Pienso en la muerte todos los días, y posiblemente todas las noches. A veces, es lo primero que ocupa mi mente al despertar, otras veces lo sueño. Muy frecuentemente, irrumpe con violencia en mi accionar cotidiano, como yuta en allanamiento. O suele aparecer como un anuncio spam, de esos que ocupan toda la pantalla, sin respeto alguno por lo que estabas haciendo. Pero los peores momentos para pensar en la muerte, son los inoportunos: los felices, los divertidos, los que se supone deban ser memorables y disfrutarlos es casi una obligación. Por si no quedó claro, estos pensamientos no son algo que elijo. La muerte es una ocupa, vive en mi cabeza sin pagar alquiler y encima, me cobra.


Me cobra en las monedas más caras: salud, tiempo y energía. Como peón de la muerte misma, el pensamiento, también se cobra miles de vidas; a veces literalmente, y otras veces, asesina deseos y esperanzas. En mi caso, la de algún día poder domar mi mente. Y no; para bien y para mal, es indomable.


Es una relación estrecha la que tienen la muerte y mi cerebro: de manera concreta, se complotan para asesinar mis anhelos y mi voluntad con falta de dopamina y noradrenalina; de manera abstracta, mi psiquis le abre todas las puertas para que entre como y cuando quiera. Por ejemplo, ante la sequía de neurotransmisores, la mayoría de mis proyectos mueren antes de concretarse, mientras psicológicamente el memento mori aparece para sentenciarme por eso: un día te vas a morir y no estás siendo capaz de crear una sola cosa con la que garantizar tu trascendencia.

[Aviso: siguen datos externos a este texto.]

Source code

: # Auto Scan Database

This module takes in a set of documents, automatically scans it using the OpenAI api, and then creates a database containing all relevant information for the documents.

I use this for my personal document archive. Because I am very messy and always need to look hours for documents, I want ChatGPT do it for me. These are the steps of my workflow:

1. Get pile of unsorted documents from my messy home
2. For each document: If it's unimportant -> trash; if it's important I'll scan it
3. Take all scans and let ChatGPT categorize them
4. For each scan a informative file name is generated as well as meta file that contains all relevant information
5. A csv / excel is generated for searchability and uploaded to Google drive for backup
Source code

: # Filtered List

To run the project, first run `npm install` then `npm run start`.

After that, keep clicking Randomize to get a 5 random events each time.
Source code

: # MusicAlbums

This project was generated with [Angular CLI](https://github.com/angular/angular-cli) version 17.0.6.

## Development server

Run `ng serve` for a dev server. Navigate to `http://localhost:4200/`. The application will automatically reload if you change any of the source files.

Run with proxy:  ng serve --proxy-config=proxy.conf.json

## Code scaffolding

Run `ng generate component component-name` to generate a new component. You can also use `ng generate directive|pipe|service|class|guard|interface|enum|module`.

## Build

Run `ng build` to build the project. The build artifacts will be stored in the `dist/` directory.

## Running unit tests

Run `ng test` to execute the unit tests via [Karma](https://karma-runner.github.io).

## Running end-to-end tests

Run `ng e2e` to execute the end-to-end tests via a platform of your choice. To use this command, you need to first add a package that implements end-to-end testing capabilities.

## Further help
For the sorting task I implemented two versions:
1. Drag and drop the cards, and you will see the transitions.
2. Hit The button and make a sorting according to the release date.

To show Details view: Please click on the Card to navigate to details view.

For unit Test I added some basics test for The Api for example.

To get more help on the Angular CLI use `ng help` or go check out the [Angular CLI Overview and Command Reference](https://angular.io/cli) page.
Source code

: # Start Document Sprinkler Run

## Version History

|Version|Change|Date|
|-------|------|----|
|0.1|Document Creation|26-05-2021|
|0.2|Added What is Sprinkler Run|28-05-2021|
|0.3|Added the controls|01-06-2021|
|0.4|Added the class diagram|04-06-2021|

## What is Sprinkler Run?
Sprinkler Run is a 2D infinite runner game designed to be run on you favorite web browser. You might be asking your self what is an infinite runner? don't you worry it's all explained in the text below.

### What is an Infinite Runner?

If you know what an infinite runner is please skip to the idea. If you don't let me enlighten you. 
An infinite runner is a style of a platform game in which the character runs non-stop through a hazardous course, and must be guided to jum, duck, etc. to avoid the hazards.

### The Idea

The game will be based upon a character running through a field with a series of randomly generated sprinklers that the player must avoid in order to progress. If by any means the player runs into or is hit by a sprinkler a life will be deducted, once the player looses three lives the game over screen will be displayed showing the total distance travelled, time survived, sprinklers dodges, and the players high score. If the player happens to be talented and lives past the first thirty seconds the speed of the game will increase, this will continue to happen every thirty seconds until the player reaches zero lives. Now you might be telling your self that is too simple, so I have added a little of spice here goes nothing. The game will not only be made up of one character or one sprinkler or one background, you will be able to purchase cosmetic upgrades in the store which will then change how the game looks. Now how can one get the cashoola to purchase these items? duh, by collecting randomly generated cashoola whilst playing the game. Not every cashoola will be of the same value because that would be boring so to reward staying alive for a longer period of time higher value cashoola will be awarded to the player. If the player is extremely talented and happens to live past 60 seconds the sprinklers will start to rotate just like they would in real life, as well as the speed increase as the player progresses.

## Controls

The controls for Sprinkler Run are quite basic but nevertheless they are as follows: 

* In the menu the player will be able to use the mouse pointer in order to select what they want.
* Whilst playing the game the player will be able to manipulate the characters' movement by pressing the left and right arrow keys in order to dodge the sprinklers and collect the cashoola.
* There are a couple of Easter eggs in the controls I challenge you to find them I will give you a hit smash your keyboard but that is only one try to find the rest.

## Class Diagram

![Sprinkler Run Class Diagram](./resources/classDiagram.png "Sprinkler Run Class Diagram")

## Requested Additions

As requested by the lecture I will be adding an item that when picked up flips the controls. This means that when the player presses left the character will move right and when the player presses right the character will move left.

Y pienso en los textos sin terminar, en todos los cuadros sin pintar, en las mil ideas diluidas en el Hades del perfeccionismo. Incluso, en mi identidad: ¿Y si me muero y en mi placa ni siquiera dice mi nombre? ¿Y si la muerte me llega antes que la epifanía de saber cuál es?


Así es que llegué a la conclusión de que todo lo que hago no lo hago por mi vida, sino por mi muerte. No creo mis proyectos desde el disfrute de vivir, sino desde el pánico a morir sin haber hecho nada. Y no los concreto, entre otras razones, porque si el objetivo es morir realizade, realizar derivaría -por (i)lógica- en mi deceso. "Mientras haya cosas sin terminar, habrá motivos para vivir", premisa carente de ambición, basada en la fantasía de tener el control sobre sucesos no directamente proporcionales, y la irracionalidad del pensamiento místico de que "cumplida la misión", nos retiramos.


Ahora, cuando el memento mori no viene desde adentro, sino desde el afuera, pareciera tener un impacto más directo, más violento y movilizador. Ya no es un intruso al que te acostumbraste, sino una bomba catártica que te sacude el espíritu. En ese momento entendés cosas, te crees capaz de todo (por el sólo hecho de estar vivo), la dopamina se pasa de rosca y te hace creer que podés concretar 30 años de proyectos inconclusos en una noche. De la parálisis a la euforia, y de la euforia, en caída libre a la realidad. El ciclo se repite.


Y pienso en la muerte todos los días, y todas las noches. Sin saber qué hacer con ella, y mucho menos, con mi vida.